Terminal 2 lain lagi. Begitu Terminal 1 selesai, dan memang konsep Terminal 1 adalah untuk nasional, segera dibangun Bandara Terminal 2 dengan konsep yang sama, yaitu konsep Bandara Internasional yang berciri khas Indonesia.
Beda dari Terminal 1, Terminal 2 merupakan Bandara Internaional, dan yang pasti di sesuaikan dengan 'pakem' bagi bandara internasional di seluruh dunia. Dibuat 2 lantai sebagai tempat pemberangkatan dan kedatangan supaya tidak menjadi satu karena ini adalah bandara internasional dengan banyak negara yang 'membaur'.
Teminal 2 pemberangkatan hampir sama dengan Terminal 1 dengan beda tiang2nya. Dan yang saya herankan, bahwa tiang2 Terminal 2 justru tidak di desain dengan cirri Indonesia ( tidak ada ukiran2 khas Indonesia ). Mengapa ?
Interior nya masih menggunakan konsep bandara internasional dengan berciri khas Indonesia, seperti warna terracotta dan desain struktur khs Indonesia ( yaitu desain struktur 'bambu' untuk plafond ).
Bangunan berwawasan lingkungan ( green building ) pun bisa di terapkan dengan adanya bukaan / jendela dan kaca yang ada di samping taman ini serta bukaan / kaca yang ada disamping plafond ( lihat foto di atas : sinar matahari masuk dari kasa di samping plafond sebelah kanan ). Sehingga tidak memerlukan lampu sepanjang hari.
Lihat, konsep green buildingyang berciri khas Indonesia, sangat diterapkan. Bukaan2 kaca / jendela serta sedikit ukiran2 khas Indonesia, menjadikan Bandara internasional ini lebih 'berkarakter'.

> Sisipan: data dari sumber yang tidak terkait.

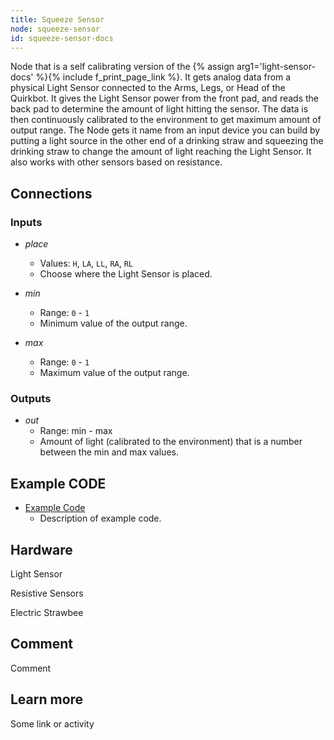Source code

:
 ```yaml
---
title: Squeeze Sensor
node: squeeze-sensor
id: squeeze-sensor-docs
---
```


Node that is a self calibrating version of the {% assign arg1='light-sensor-docs' %}{% include f_print_page_link %}. It gets analog data from a physical Light Sensor connected to the Arms, Legs, or Head of the Quirkbot. It gives the Light Sensor power from the front pad, and reads the back pad to determine the amount of light hitting the sensor. The data is then continuously calibrated to the environment to get maximum amount of output range. The Node gets it name from an input device you can build by putting a light source in the other end of a drinking straw and squeezing the drinking straw to change the amount of light reaching the Light Sensor. It also works with other sensors based on resistance.


## Connections

<div class="node-input-list" markdown="block">

### Inputs

- *place*
    - Values: `H`, `LA`, `LL`, `RA`, `RL`
    - Choose where the Light Sensor is placed.

- *min*
    - Range: `0` - `1`
    - Minimum value of the output range.

- *max*
    - Range: `0` - `1`
    - Maximum value of the output range.

</div>

<div class="node-output-list" markdown="block">

### Outputs

- *out*
    - Range: <span class='node-input'>min</span> - <span class='node-input'>max</span>
    - Amount of light (calibrated to the environment) that is a number between the <span class='node-input'>min</span> and <span class='node-input'>max</span> values.

</div>


## Example CODE

<div class="node-example-programs" markdown="block">

- [Example Code](http://code.quirkbot.com/program/XXXXXXXXXXXXXXXX "Go to Quirkbot CODE")
    - Description of example code.

</div>


## Hardware

Light Sensor

Resistive Sensors

Electric Strawbee

## Comment
Comment

## Learn more
Some link or activity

Untuk Terminal 1 dan Terminal 2 ini, masalahnya masih tentang warga kita. Banyak di toilet2 umum tidak dipakai dengan semestinya. Buat 'mereka', kloset duduk bida menjadi kloset jongkok dengan berjongkok di atas nya ( khusus Termial 1 ), dan toilet 'kering' untuk mereka menjadi toilet 'basah' dengan menyiram area unit toilet. Mungkin persoalannya, Bandara tidak memenuhi kebutuhan warga dengan adanya kertas tissue ..... Tetapi, beberapa saat ini, Bandara sudah merenovasi untuk semua ruang toilet. Semoga akan lebih baik.
Yang terakhir adalah Terminal 3. Seharusnya, konsep green building yang berciri khas Indonesia tetap berkesinambungan. Terminal 1, Terminal 2 dan Terminal 3. Sebenarnya, dengan konsep yang dibuat di Terminal 3 sudah cukup baik untuk sebuah bandara. Desainnya yang memang sangat moden mengingatkan saya di beberapa bandara di Asia. Ya, menurut saya, Terminal 3 sangat 'Asia modern' tetapi tidak berkarakter .......

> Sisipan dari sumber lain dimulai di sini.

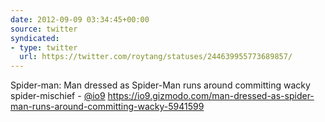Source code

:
 ```yaml
---
date: 2012-09-09 03:34:45+00:00
source: twitter
syndicated:
- type: twitter
  url: https://twitter.com/roytang/statuses/244639955773689857/
---
```


Spider-man: Man dressed as Spider-Man runs around committing wacky spider-mischief - [@io9](https://twitter.com/io9/) https://io9.gizmodo.com/man-dressed-as-spider-man-runs-around-committing-wacky-5941599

Memang, Terminal 3 bukan untuk bandara Internasional. Tetapi, seharunyalah konsep Bandara Internasonal itu menjadi konsep yang komprehensif sebagai salah satu negara yang di minati menjadi tujuan wisata dunia.
Desain 'fasade' ( tampak depan ), memang modern dengan konsep 'high-tech' ( terlihat dari warna stainless steel dan baja ), tetapi tidak ada sama sekali cirri khas Indonesia. Konsep green building memang tetap diterakan, tetapi tidak berkarakter.
Ciri khas bandara internasional memang terdapat di Terminal 3 ini, tetapi cirri khas bandara Indonesia, teidak terdapat disini. Desain baja2 ringan yang menjadi cirri khas bangunan 'bentang panjang', memang sangat sesuai untuk sebuah bangunan bandara, tetapi seharusnya 'bentang panjang' seperti ini bisa di sesuaikan dengan karakter Indonesia, seperti Terminal 1 dan Terminal 2.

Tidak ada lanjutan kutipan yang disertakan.